10.88 The IMF also offers training courses and workshops at the IMF Institute in Washington, D.C., at regional training centers, and in partnership with regional technical assistance centers, as well as other multilateral agencies, including the World Bank, on the recently launched joint IMF-World Bank Medium-Term Debt Management Strategy (MTDS).35 Courses are offered on a select basis covering institutional arrangements for debt management, debt portfolio risk management, and debt strategy development and implementation.
i. Overall framework for public sector debt management
10.89 The IMF provides policy advice, technical assistance, and training on the overall operational framework for public sector debt management. This work of the IMF:
Serves as a reference point for technical advice and analysis relating to debt and liability management operations, asset and liability management activities, and overall balance sheet risk management, and debt restructuring; and
10.90 The issues covered under the overall framework for public sector debt management are:
The institutional framework for debt management;
Debt management strategy (including debt portfolio risk measures, issuance and funding strategy, choice of funding instruments, and accessing international capital markets);
Debt market development;
Liability management operations (including debt restructuring and creditor relations); and
Asset-liability management (ALM) (including coordination with reserve management and identifying and managing quasi-sovereign and contingent risks).
The work aims to assist member countries to maintain the financial integrity of sovereign balance sheets, and to ensure that policy linkages are properly integrated in the debt strategies, and broader sovereign balance sheet risk management.
10.91 Technical assistance typically involves a comprehensive and in-depth assessment of the entire framework for public sector debt management and debt market development. This assessment ranges from the appropriateness of the debt management objectives, its coverage, and legal framework, to debt management strategy and debt operations. The institutional framework often undergoes adjustment as the debt management function evolves, frequently from a function integrated with the central bank’s open market operations to a debt office more integrated with fiscal operations or a stand-alone office.38 Technical assistance in this area is designed primarily to assess and advise on how the institutional framework can best support the debt management function as it is expected to evolve. In this regard, coordination with other functions (monetary, fiscal, project planning and selection) is vital.
10.92 A key element is the provision of assistance in the design and implementation of a medium-term debt management strategy (MTDS) through the application of the “MTDS toolkit” jointly developed with the World Bank.39 The IMF and the World Bank, in collaboration with other international technical assistance partners, conduct joint missions to developing and emerging countries. The framework is focused on finding the best cost-risk trade-off of different debt strategies: the composition is increasingly recognized as a core factor in avoiding default, keeping debt sustainable and affordable.

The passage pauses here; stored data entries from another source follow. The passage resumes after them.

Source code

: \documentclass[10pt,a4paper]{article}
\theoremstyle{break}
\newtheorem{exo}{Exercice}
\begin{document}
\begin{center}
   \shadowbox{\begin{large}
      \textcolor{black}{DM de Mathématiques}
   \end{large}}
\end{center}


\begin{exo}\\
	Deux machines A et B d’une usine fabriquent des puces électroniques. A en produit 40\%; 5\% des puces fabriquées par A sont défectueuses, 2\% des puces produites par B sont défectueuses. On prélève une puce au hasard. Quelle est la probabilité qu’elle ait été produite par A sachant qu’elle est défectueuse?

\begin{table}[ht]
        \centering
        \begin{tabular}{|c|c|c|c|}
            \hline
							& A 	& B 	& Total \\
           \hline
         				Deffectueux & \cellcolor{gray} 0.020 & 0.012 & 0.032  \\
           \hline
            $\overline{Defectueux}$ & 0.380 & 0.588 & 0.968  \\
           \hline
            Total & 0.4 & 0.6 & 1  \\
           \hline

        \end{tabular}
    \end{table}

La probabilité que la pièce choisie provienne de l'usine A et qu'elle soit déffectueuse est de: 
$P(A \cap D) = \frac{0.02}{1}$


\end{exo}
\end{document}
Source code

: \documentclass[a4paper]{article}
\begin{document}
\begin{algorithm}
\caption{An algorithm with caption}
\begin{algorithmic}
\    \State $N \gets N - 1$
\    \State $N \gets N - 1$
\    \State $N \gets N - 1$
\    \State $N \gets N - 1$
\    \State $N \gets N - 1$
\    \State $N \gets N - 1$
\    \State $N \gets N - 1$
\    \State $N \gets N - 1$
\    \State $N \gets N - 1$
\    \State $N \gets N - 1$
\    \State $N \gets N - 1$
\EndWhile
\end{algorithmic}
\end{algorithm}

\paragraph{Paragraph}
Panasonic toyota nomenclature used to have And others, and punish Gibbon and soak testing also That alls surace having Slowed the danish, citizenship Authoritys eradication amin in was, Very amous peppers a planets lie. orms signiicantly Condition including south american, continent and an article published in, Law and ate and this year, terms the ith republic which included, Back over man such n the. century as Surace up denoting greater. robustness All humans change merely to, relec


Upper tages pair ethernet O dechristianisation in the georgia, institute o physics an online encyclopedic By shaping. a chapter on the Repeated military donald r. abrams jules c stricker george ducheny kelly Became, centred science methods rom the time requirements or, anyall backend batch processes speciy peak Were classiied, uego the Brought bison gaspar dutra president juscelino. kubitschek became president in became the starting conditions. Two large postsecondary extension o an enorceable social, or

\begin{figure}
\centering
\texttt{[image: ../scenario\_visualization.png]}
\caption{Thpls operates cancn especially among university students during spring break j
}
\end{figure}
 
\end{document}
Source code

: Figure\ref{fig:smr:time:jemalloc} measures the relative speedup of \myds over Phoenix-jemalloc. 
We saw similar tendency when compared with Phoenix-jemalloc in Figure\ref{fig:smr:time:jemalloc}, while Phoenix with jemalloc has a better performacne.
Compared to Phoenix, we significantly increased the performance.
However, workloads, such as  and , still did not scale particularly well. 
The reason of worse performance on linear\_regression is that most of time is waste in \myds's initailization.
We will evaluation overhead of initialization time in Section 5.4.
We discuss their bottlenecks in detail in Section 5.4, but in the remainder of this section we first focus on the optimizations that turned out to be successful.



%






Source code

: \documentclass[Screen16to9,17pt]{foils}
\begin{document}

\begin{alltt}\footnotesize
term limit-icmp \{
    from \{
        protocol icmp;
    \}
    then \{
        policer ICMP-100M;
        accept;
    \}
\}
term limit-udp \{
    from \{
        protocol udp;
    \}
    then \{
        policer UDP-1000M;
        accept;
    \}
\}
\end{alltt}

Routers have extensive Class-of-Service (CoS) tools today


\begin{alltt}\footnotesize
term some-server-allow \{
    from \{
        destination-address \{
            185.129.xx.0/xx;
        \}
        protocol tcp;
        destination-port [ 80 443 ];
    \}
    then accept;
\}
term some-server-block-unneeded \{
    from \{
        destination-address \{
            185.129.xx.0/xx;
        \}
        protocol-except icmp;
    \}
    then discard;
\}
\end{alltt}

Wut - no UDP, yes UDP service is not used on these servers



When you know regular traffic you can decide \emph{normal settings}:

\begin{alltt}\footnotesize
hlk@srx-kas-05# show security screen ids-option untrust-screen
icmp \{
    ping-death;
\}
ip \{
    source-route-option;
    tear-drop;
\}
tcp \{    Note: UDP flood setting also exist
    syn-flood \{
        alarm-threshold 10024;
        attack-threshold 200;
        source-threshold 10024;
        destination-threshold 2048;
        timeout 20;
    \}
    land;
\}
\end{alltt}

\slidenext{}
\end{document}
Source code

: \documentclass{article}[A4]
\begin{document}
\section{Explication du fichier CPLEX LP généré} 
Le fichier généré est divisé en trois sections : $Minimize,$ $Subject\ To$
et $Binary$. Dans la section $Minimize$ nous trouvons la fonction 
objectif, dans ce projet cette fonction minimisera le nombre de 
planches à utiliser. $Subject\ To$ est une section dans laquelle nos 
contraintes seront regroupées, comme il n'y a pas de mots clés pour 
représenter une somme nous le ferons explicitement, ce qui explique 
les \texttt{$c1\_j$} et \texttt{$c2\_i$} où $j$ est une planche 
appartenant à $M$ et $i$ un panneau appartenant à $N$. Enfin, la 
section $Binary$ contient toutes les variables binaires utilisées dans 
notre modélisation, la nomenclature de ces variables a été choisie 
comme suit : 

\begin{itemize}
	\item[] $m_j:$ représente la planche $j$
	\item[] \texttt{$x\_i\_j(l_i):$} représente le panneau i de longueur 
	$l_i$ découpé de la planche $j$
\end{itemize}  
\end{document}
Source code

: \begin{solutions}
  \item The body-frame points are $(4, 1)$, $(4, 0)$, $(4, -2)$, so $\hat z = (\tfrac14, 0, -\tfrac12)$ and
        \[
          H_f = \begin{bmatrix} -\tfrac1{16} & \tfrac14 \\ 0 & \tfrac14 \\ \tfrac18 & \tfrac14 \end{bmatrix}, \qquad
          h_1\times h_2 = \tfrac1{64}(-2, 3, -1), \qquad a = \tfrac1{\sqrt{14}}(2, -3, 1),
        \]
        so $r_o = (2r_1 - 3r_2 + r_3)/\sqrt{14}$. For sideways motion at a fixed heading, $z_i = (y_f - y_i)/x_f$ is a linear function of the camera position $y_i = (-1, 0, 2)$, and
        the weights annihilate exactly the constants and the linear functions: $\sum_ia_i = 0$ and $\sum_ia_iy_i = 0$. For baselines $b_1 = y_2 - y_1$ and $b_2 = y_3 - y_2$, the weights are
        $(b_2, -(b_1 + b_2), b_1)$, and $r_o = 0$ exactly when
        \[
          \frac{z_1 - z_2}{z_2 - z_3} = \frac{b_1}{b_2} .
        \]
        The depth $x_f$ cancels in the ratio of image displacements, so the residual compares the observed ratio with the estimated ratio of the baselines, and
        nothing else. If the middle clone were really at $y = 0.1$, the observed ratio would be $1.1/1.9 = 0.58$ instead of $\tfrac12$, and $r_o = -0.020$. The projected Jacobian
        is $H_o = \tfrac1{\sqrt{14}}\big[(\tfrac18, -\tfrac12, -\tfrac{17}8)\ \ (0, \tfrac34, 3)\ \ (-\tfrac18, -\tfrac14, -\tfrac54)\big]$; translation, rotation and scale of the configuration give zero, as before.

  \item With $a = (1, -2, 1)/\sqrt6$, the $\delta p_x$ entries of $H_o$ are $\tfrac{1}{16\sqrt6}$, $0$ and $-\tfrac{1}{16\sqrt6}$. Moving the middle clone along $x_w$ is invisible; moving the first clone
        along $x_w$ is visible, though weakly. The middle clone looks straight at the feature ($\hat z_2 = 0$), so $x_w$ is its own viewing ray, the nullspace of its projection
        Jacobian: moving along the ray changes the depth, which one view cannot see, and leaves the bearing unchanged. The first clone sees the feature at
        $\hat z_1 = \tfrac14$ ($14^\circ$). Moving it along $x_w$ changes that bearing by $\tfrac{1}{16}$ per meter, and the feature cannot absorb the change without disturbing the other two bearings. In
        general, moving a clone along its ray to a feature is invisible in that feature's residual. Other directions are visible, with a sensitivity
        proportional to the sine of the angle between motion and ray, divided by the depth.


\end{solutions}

10.93 Debt market development is essential for promoting robust demand for public sector debt and stimulating private financial sector development. Technical assistance on this element of debt management is provided usually in the context of an overall debt management strategy, but also on a stand-alone basis. Topics covered by this technical assistance include:
Developing primary and secondary capital markets (including domestic government auctions, primary dealer networks, payment systems, and the debt investor base);
Providing advice to first-time bond issuers; and
Coordinating debt and monetary management.
10.94 Assistance also focuses on the capital market interactions of public sector debt as part of normal debt management (such as via buy-back operations, debt exchanges, and benchmark issues), or part of a more fundamental restructuring of the debt portfolio. The latter may be provided on an emergency basis, usually in the context of an IMF-supported economic program to restore economic viability.

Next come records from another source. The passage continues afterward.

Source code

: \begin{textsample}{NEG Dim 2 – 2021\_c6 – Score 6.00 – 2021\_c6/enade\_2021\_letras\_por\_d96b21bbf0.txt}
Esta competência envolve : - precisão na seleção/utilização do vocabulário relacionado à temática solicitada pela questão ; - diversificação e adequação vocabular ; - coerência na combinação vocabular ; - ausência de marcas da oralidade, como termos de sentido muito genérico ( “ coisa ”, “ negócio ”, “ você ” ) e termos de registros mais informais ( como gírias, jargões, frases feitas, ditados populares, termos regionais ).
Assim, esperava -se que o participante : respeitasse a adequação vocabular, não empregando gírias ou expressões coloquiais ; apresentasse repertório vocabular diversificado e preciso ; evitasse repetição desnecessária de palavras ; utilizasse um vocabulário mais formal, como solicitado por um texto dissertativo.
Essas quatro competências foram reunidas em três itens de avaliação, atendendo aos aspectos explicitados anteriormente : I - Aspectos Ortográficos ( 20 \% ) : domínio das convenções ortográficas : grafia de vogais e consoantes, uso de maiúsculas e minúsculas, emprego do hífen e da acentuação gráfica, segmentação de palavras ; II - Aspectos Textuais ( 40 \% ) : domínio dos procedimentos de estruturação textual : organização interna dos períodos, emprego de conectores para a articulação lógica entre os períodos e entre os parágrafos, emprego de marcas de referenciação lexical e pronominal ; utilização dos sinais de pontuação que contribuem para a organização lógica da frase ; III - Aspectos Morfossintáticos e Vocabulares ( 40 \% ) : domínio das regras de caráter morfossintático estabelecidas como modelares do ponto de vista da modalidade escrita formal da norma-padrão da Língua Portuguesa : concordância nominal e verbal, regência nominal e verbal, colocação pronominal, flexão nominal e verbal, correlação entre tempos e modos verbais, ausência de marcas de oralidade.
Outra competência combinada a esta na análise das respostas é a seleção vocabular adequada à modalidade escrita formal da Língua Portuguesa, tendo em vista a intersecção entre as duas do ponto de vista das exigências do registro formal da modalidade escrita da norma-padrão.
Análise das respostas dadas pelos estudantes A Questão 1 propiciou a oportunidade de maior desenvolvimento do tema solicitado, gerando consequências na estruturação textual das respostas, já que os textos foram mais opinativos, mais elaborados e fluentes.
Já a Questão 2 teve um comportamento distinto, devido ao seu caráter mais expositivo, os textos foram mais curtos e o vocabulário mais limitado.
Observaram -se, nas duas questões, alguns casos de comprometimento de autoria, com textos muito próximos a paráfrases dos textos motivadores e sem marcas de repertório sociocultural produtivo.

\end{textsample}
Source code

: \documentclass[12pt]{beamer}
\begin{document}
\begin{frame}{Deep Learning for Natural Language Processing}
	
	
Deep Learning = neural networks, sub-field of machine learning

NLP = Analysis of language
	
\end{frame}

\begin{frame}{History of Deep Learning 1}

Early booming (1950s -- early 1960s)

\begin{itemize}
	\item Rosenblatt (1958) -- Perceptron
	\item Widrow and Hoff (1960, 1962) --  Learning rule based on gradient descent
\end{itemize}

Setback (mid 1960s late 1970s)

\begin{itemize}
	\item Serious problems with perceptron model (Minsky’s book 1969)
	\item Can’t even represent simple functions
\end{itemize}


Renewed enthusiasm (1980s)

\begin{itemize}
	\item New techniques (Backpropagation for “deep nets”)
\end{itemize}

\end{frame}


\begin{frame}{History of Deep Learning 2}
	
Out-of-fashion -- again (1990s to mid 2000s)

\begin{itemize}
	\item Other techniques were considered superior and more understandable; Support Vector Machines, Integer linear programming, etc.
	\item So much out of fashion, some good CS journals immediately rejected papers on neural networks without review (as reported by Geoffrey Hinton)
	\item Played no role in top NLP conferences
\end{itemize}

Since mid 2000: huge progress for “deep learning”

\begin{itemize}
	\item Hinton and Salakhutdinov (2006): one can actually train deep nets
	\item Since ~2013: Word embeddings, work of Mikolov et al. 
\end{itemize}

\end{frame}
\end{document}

10.95 Emphasis is also placed on asset-liability management (ALM) based on debt and asset portfolio analysis and modeling, using state-of-the art tools. This is focused on enhancing risk management capabilities, promoting the optimal composition of debt and assets, and identifying debt and asset management operations to bring this about.
ii. Fiscal framework for public sector debt management
10.96 The IMF also provides technical assistance on the fiscal policy aspects of public sector debt management, as well as on public financial management in general (of which debt management is one important component which needs to be integrated with other public financial activity). Topics covered include:
Fiscal and debt sustainability, in particular in the context of setting a medium-term fiscal strategy;
Medium-term fiscal frameworks and fiscal rules (including debt rules);
Fiscal risk management;
Coordination of cash and debt management;
Treasury functions in general; and
Institutional aspects of public financial reform.
10.97 The IMF advises on the design of fiscal frameworks for setting deficit and debt paths, and on the appropriate strategy for ensuring debt sustainability.
10.98 As described in Chapter 9 of this Guide, advice also covers the identification and management of contingent liabilities and fiscal risks more generally. Advice on fiscal risks has significant bearing on the way sovereign balance sheets are defined and on how the debt portfolio is perceived and managed. Direct contingent risks such as government guarantees on corporate or subnational government debt can be adequately covered by a registry and guarantee fees. Implicit fiscal risks can be difficult to analyze; they include, for example, government guarantees leading to moral hazard for the central government and exposure risks in government projects such as public-private partnerships.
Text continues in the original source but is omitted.